The SEC case against the Big Four and BDO has gotten the headlines this week. Shares of U.S. listed Chinese companies fell sharply after the announcement, but they appear to have stabilized by the end of the week. My hypothesis, not supported by hard data, is that conservative investors such as mutual funds that cannot risk a period of illiquidity have sold and will sit this out. Investors with a willingness to risk illiquidity while the companies find a new place to list see value and have stopped the slide.
Legal experts think that the SEC case will be resolved faster than the 300 days that the judge is allowed. That is because the facts are straightforward and the legal issues have already been developed for the Deloitte case. The SEC has restarted the Deloitte case that was stayed in July, and a decision could come quickly. All the lawyers I talk to seem to think the case against the firms is a slam dunk for the government. The judge will have a wide range of punishments available, but the most meaningful would be to revoke the practice rights of the firms. That would mean their clients need new auditors, and that is likely to be difficult for them since all the big firms in China have been charged. I expect, however, that the firms will appeal the decision, delaying its implementation for some time.
We are now waiting for the other shoe to drop. That is the one held by the PCAOB. The PCAOB faces a December 31 deadline to complete inspections of foreign firms. It will miss that deadline, and I expect they will do something before that happens. At that point, the PCAOB process is probably more important for investors than the SEC case. In any event, I expect that the timetables for final resolution will converge for both the SEC and PCAOB actions.
PCAOB Chairman James Doty recently told an auditing conference in New York that “the current state is not sustainable. We are coming to a crossroads where we will have to make some important decisions about how to best protect investors.” I think they have reached that crossroads.
PCAOB Board Member Lewis Ferguson gave an exclusive interview this week to Chinese reporter Ji Zhenyi. The interview would have been conducted in English, Ji reports it in Chinese, and I am working from this English translation. Expect some loss in translation.
Ferguson’s comments suggest there may be some hope of a deal between the PCAOB and China. He is reported to say that “we still remain optimistic on final agreement, but we need to deal with the current problems now”. Ferguson reported that the PCAOB met with Chinese regulators last week and had a wide ranging discussion on sharing audit materials, enhancing investigations, and enforcement cooperation. The PCAOB also presented an proposal to the Chinese officials. I expect that proposal calls for joint inspections.
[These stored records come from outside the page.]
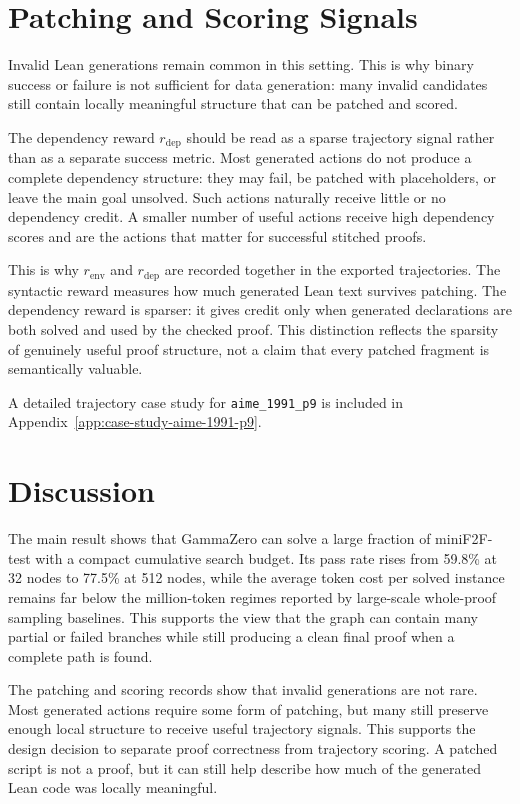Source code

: \section{Patching and Scoring Signals}

Invalid Lean generations remain common in this setting. This is why binary success or failure is not
sufficient for data generation: many invalid candidates still contain locally meaningful structure that
can be patched and scored.

The dependency reward \(r_{\mathrm{dep}}\) should be read as a sparse trajectory signal rather than as a
separate success metric. Most generated actions do not produce a complete dependency structure: they
may fail, be patched with placeholders, or leave the main goal unsolved. Such actions naturally receive
little or no dependency credit. A smaller number of useful actions receive high dependency scores and
are the actions that matter for successful stitched proofs.

This is why \(r_{\mathrm{env}}\) and \(r_{\mathrm{dep}}\) are recorded together in the exported trajectories.
The syntactic reward measures
how much generated Lean text survives patching. The dependency reward is sparser: it gives credit only
when generated declarations are both solved and used by the checked proof. This distinction reflects the
sparsity of genuinely useful proof structure, not a claim that every patched
fragment is semantically valuable.

A detailed trajectory case study for \texttt{aime\_1991\_p9} is included in Appendix~\ref{app:case-study-aime-1991-p9}.

\section{Discussion}

The main result shows that GammaZero can solve a large fraction of miniF2F-test with a compact
cumulative search budget. Its pass rate rises from 59.8\% at 32 nodes to 77.5\% at 512 nodes, while
the average token cost per solved instance remains far below the million-token regimes reported by
large-scale whole-proof sampling baselines. This supports the view that the graph can contain many
partial or failed branches while still producing a clean final proof when a complete path is found.

The patching and scoring records show that invalid generations are not rare. Most generated actions require some form of patching, but many still preserve enough local structure to receive useful trajectory signals. This supports the design decision to separate proof correctness from trajectory scoring. A patched script is not a proof, but it can still help describe how much of the generated Lean code was locally meaningful.

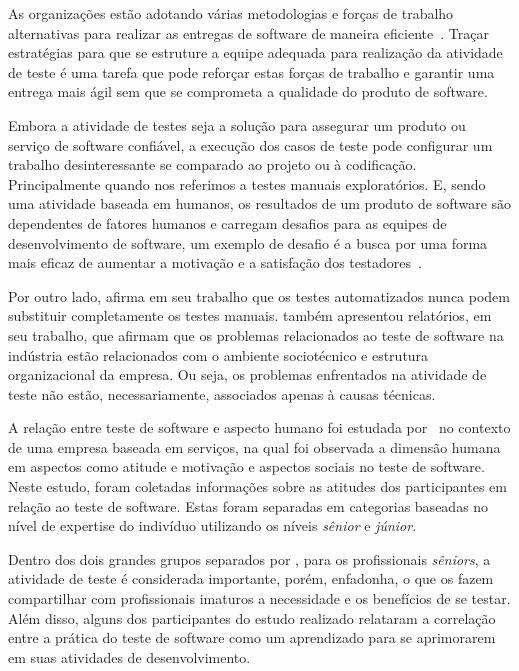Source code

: As organizações estão adotando várias metodologias e forças de trabalho alternativas para realizar as entregas de software de maneira eficiente~\cite{dubey2017personas}. Traçar estratégias para que se estruture a equipe adequada para realização da atividade de teste é uma tarefa que pode reforçar estas forças de trabalho e garantir uma entrega mais ágil sem que se comprometa a qualidade do produto de software.

Embora a atividade de testes seja a solução para assegurar um produto ou serviço de software confiável, a execução dos casos de teste pode configurar um trabalho desinteressante se comparado ao projeto ou à codificação. Principalmente quando nos referimos a testes manuais exploratórios. E, sendo uma atividade baseada em humanos, os resultados de um produto de software são dependentes de fatores humanos e carregam desafios para as equipes de desenvolvimento de software, um exemplo de desafio é a busca por uma forma mais eficaz de aumentar a motivação e a satisfação dos testadores~\cite{deak2016challenges}.

Por outro lado, \cite{berner2005observations} afirma em seu trabalho que os testes automatizados nunca podem substituir completamente os testes manuais. \cite{martin2007good} também apresentou relatórios, em seu trabalho, que afirmam que os problemas relacionados ao teste de software na indústria estão relacionados com o ambiente sociotécnico e estrutura organizacional da empresa. Ou seja, os problemas enfrentados na atividade de teste não estão, necessariamente, associados apenas à causas técnicas.

A relação entre teste de software e aspecto humano foi estudada por~\cite{shah2010studying} no contexto de uma empresa baseada em serviços, na qual foi observada a dimensão humana em aspectos como atitude e motivação e aspectos sociais no teste de software. Neste estudo, foram coletadas informações sobre as atitudes dos participantes em relação ao teste de software. Estas foram separadas em categorias baseadas no nível de expertise do indivíduo utilizando os níveis \textit{sênior} e \textit{júnior}. 

 
Dentro dos dois grandes grupos separados por \cite{shah2010studying}, para os profissionais \textit{sêniors}, a atividade de teste é considerada importante, porém, enfadonha, o que os fazem compartilhar com profissionais imaturos a necessidade e os benefícios de se testar. Além disso, alguns dos participantes do estudo realizado relataram a correlação entre a prática do teste de software como um aprendizado para se aprimorarem em suas atividades de desenvolvimento.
I think the SEC action will make it difficult for Chinese regulators to reach a near term agreement with the PCAOB. Agreeing to PCAOB requests now might be perceived as caving in to U.S. demands, with the attendant loss of face. I expect the PCAOB is going to be forced to “deal with the current problems now”. I think that action will be to begin the process of deregistering Chinese accounting firms. While starting that process will increase pressure on Chinese regulators to cut a deal, it also makes it more difficult to reach a face saving solution.
While PCAOB action could take many forms, I think the most likely is a proposal to modify PCAOB rules. The proposal would say that the PCAOB will not register firms that it cannot inspect, and that it will terminate the registration of any registered firms that it cannot inspect. The proposal would then go through the PCAOB’s rule making process, which includes public comment, possibly public hearings, and eventual adoption. Before the rule can take effect it must be approved by the SEC. That process likely takes a minimum of six months, but I don’t think the PCAOB and SEC are going to be in a hurry. I would suggest that they set an effective date well into the future - say June 30, 2014. That would give plenty of time for diplomacy to work, and would give companies plenty of time to figure out how they might exit U.S. capital markets.
The PCAOB will also have to be careful that any proposal not have unintended consequences for MNCs. They may need to also modify the rules that require PCAOB registration for firms playing a substantial role in the audit of an MNC. I don't think those rules will be a problem for most companies.
It is going to be an interesting month for U.S. listed Chinese companies and their auditors. Hopefully I am wrong and a deal gets announced this week.